[Plain-text document sources]

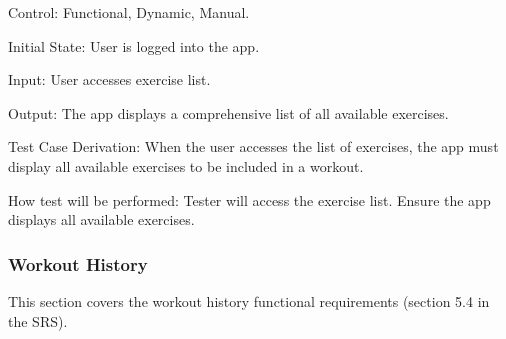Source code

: \documentclass[12pt, titlepage]{article}
\begin{document}
\begin{enumerate}
        Control: Functional, Dynamic, Manual.

        Initial State: User is logged into the app.

        Input: User accesses exercise list.

        Output: The app displays a comprehensive list of all available exercises.

        Test Case Derivation: When the user accesses the list of exercises, the app must display all available exercises to be included in a workout.

        How test will be performed: Tester will access the exercise list. Ensure the app displays all available exercises.

    \end{enumerate}

    \subsubsection{Workout History}
    This section covers the workout history functional requirements (section 5.4 in the SRS).
\end{document}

DIRECTIONS. What is wanted is the line containing "Test Case Derivation: When" and every line after it through the last line of the entries, printed exactly.

YOUR RESPONSE.
        Test Case Derivation: When the user accesses the list of exercises, the app must display all available exercises to be included in a workout.

        How test will be performed: Tester will access the exercise list. Ensure the app displays all available exercises.

    \end{enumerate}

    \subsubsection{Workout History}
    This section covers the workout history functional requirements (section 5.4 in the SRS).
\end{document}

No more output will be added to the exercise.